Why does the fundamental theorem of calculus work?

11.3k Views Asked by At

I've known for some time that one of the fundamental theorems of calculus states:

$$ \int_{a}^{b}\ f'(x){\mathrm{d} x} = f(b)-f(a) $$

Despite using this formula, I've yet to see a proof or even a satisfactory explanation for why this relationship holds. Any ideas?

6

There are 6 best solutions below

5
On BEST ANSWER

Intuitively, the fundamental theorem of calculus states that "the total change is the sum of all the little changes". $f'(x) \, dx$ is a tiny change in the value of $f$. You add up all these tiny changes to get the total change $f(b) - f(a)$.

In more detail, chop up the interval $[a,b]$ into tiny pieces: \begin{equation} a = x_0 < x_1 < \cdots < x_N = b. \end{equation} Note that the total change in the value of $f$ across the interval $[a,b]$ is the sum of the changes in the value of $f$ across all the tiny subintervals $[x_i,x_{i+1}]$: \begin{equation} f(b) - f(a) = \sum_{i=0}^{N-1} f(x_{i+1}) - f(x_i). \end{equation} (The total change is the sum of all the little changes.) But, $f(x_{i+1}) - f(x_i) \approx f'(x_i)(x_{i+1} - x_i)$. Thus, \begin{align} f(b) - f(a) & \approx \sum_{i=0}^{N-1} f'(x_i) \Delta x_i \\ & \approx \int_a^b f'(x) \, dx, \end{align} where $\Delta x_i = x_{i+1} - x_i$.
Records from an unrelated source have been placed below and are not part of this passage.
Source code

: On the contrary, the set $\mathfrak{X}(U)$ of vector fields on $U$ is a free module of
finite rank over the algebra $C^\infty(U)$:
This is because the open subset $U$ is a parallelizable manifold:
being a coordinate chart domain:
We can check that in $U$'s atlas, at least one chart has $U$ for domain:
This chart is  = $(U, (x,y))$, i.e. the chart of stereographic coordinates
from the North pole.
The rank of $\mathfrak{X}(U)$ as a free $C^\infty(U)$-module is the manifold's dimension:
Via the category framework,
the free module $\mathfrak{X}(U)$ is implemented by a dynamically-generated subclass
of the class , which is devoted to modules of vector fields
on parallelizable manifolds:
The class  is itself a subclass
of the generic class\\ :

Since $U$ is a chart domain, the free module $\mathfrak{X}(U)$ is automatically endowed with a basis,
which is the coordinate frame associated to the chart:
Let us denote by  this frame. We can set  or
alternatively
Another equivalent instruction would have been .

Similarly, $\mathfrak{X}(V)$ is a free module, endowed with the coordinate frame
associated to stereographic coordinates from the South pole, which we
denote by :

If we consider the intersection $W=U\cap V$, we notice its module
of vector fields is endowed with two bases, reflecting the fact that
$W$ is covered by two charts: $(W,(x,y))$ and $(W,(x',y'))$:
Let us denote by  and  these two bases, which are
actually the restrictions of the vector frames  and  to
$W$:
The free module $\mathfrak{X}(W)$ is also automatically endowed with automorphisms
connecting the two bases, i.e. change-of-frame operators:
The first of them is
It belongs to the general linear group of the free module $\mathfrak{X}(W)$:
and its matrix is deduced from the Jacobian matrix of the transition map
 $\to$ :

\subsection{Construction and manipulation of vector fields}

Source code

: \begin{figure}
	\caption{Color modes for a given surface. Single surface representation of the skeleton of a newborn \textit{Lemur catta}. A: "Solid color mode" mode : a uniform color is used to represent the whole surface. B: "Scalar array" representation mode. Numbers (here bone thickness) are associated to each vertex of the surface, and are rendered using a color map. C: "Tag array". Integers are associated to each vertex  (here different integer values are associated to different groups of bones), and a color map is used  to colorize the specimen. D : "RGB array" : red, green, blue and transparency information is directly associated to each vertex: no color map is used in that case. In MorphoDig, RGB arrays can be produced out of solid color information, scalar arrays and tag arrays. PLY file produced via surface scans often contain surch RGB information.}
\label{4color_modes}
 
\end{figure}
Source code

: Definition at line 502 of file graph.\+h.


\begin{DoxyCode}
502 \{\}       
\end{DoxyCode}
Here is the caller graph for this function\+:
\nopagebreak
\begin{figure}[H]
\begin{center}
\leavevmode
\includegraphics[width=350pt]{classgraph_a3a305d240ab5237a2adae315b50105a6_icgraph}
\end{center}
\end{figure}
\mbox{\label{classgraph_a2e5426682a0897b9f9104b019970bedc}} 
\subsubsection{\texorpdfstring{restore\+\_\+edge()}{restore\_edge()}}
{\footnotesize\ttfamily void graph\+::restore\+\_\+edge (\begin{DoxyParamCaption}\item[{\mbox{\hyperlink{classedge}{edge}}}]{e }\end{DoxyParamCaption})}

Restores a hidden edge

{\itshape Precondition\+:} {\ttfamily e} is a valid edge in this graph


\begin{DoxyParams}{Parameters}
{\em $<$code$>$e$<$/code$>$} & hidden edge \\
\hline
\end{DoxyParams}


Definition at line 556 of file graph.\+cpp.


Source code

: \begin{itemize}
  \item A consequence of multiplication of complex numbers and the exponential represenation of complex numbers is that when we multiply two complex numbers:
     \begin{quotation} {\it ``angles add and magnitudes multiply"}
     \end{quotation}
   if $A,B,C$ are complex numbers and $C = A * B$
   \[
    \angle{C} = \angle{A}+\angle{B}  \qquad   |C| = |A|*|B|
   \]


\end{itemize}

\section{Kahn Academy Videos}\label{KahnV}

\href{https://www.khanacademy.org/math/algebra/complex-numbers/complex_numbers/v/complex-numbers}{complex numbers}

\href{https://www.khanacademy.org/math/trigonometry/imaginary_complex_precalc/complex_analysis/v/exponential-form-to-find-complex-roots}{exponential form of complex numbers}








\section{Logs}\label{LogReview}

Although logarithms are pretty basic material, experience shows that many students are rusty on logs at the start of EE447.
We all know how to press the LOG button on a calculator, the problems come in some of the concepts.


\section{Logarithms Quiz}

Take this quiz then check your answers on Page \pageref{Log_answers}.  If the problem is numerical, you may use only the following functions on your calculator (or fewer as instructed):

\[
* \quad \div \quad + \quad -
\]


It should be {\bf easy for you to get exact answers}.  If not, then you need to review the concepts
We can convert this intuitive argument into a rigorous proof. It helps a lot that we can use the mean value theorem to replace the approximation $f(x_{i+1}) - f(x_i) \approx f'(x_i) (x_{i+1} - x_i)$ with the exact equality $f(x_{i+1}) - f(x_i) = f'(c_i) (x_{i+1} - x_i)$ for some $c_i \in (x_i,x_{i+1})$. This gives us \begin{align} f(b) - f(a) & =\sum_{i=0}^{N-1} f'(c_i) \Delta x_i. \end{align} Given $\epsilon > 0$, it's possible to partition $[a,b]$ finely enough that that the Riemann sum $\sum_{i=0}^{N-1} f'(c_i) \Delta x_i$ is within $\epsilon$ of $\int_a^b f'(x) \, dx$. (This is one definition of Riemann integrability.) Since $\epsilon > 0$ is arbitrary, this implies that $f(b) - f(a) = \int_a^b f'(x) \, dx$.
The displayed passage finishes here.